» Problem details
The answer must consist solely of the lines from the opening line of the entries through the line with "Powyższy wzór można", transcribed exactly and without any pictures.

--- Data to process ---

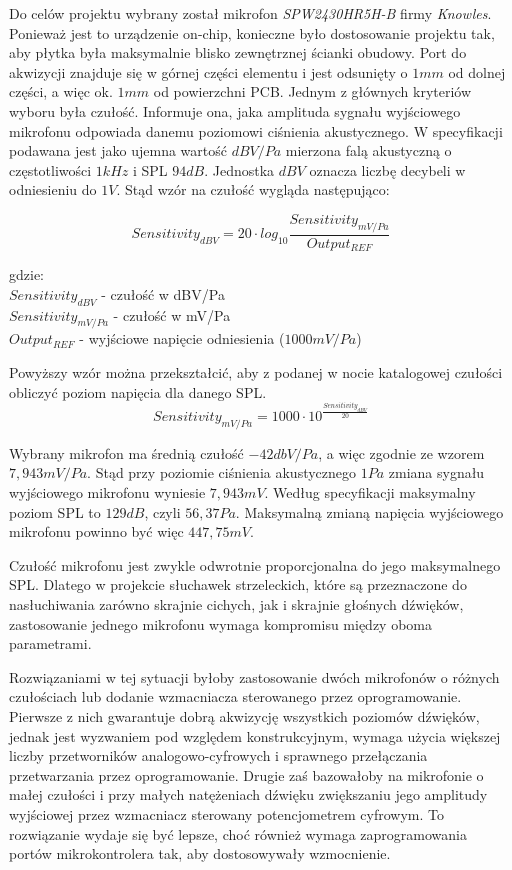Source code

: Do celów projektu wybrany został mikrofon \textit{SPW2430HR5H-B} firmy \textit{Knowles}. Ponieważ jest to urządzenie on-chip, konieczne było dostosowanie projektu tak, aby płytka była maksymalnie blisko zewnętrznej ścianki obudowy. Port do akwizycji znajduje się w górnej części elementu i jest odsunięty o $ 1mm $ od dolnej części, a więc ok. $ 1mm $ od powierzchni PCB.
Jednym z głównych kryteriów wyboru była czułość. Informuje ona, jaka amplituda sygnału wyjściowego mikrofonu odpowiada danemu poziomowi ciśnienia akustycznego. W specyfikacji podawana jest jako ujemna wartość $dBV/Pa$ mierzona falą akustyczną o częstotliwości $1kHz$ i SPL $94dB$. Jednostka $dBV$ oznacza liczbę decybeli w odniesieniu do $1V$\cite{MicSens}. Stąd wzór na czułość wygląda następująco:

\begin{equation}
Sensitivity_{dBV} = 20 \cdot log_{10}\frac{Sensitivity_{mV/Pa}}{Output_{REF}}
\end{equation}

gdzie: \\
\indent$Sensitivity_{dBV}$ - czułość w dBV/Pa \\
\indent$Sensitivity_{mV/Pa}$ - czułość w mV/Pa \\
\indent$Output_{REF}$ - wyjściowe napięcie odniesienia ($1000mV/Pa$) 

Powyższy wzór można przekształcić, aby z podanej w nocie katalogowej czułości obliczyć poziom napięcia dla danego SPL.
\begin{equation}
Sensitivity_{mV/Pa} = 1000 \cdot 10^{\frac{Sensitivity_{dBV}}{20}}
\end{equation}

Wybrany mikrofon ma średnią czułość $-42 dbV/Pa$, a więc zgodnie ze wzorem $7,943 mV/Pa$. Stąd przy poziomie ciśnienia akustycznego $1Pa$ zmiana sygnału wyjściowego mikrofonu wyniesie $7,943 mV$. Według specyfikacji maksymalny poziom SPL to $129 dB$, czyli $56,37 Pa$. Maksymalną zmianą napięcia wyjściowego mikrofonu powinno być więc $447,75 mV$.

Czułość mikrofonu jest zwykle odwrotnie proporcjonalna do jego maksymalnego SPL. Dlatego w projekcie słuchawek strzeleckich, które są przeznaczone do nasłuchiwania zarówno skrajnie cichych, jak i skrajnie głośnych dźwięków, zastosowanie jednego mikrofonu wymaga kompromisu między oboma parametrami. 

Rozwiązaniami w tej sytuacji byłoby zastosowanie dwóch mikrofonów o różnych czułościach lub dodanie wzmacniacza sterowanego przez oprogramowanie. Pierwsze z nich gwarantuje dobrą akwizycję wszystkich poziomów dźwięków, jednak jest wyzwaniem pod względem konstrukcyjnym, wymaga użycia większej liczby przetworników analogowo-cyfrowych i sprawnego przełączania przetwarzania przez oprogramowanie. Drugie zaś bazowałoby na mikrofonie o małej czułości i przy małych natężeniach dźwięku zwiększaniu jego amplitudy wyjściowej przez wzmacniacz sterowany potencjometrem cyfrowym. To rozwiązanie wydaje się być lepsze, choć również wymaga zaprogramowania portów mikrokontrolera tak, aby dostosowywały wzmocnienie.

---

» Solved problem
Source code

: Do celów projektu wybrany został mikrofon \textit{SPW2430HR5H-B} firmy \textit{Knowles}. Ponieważ jest to urządzenie on-chip, konieczne było dostosowanie projektu tak, aby płytka była maksymalnie blisko zewnętrznej ścianki obudowy. Port do akwizycji znajduje się w górnej części elementu i jest odsunięty o $ 1mm $ od dolnej części, a więc ok. $ 1mm $ od powierzchni PCB.
Jednym z głównych kryteriów wyboru była czułość. Informuje ona, jaka amplituda sygnału wyjściowego mikrofonu odpowiada danemu poziomowi ciśnienia akustycznego. W specyfikacji podawana jest jako ujemna wartość $dBV/Pa$ mierzona falą akustyczną o częstotliwości $1kHz$ i SPL $94dB$. Jednostka $dBV$ oznacza liczbę decybeli w odniesieniu do $1V$\cite{MicSens}. Stąd wzór na czułość wygląda następująco:

\begin{equation}
Sensitivity_{dBV} = 20 \cdot log_{10}\frac{Sensitivity_{mV/Pa}}{Output_{REF}}
\end{equation}

gdzie: \\
\indent$Sensitivity_{dBV}$ - czułość w dBV/Pa \\
\indent$Sensitivity_{mV/Pa}$ - czułość w mV/Pa \\
\indent$Output_{REF}$ - wyjściowe napięcie odniesienia ($1000mV/Pa$) 

Powyższy wzór można przekształcić, aby z podanej w nocie katalogowej czułości obliczyć poziom napięcia dla danego SPL.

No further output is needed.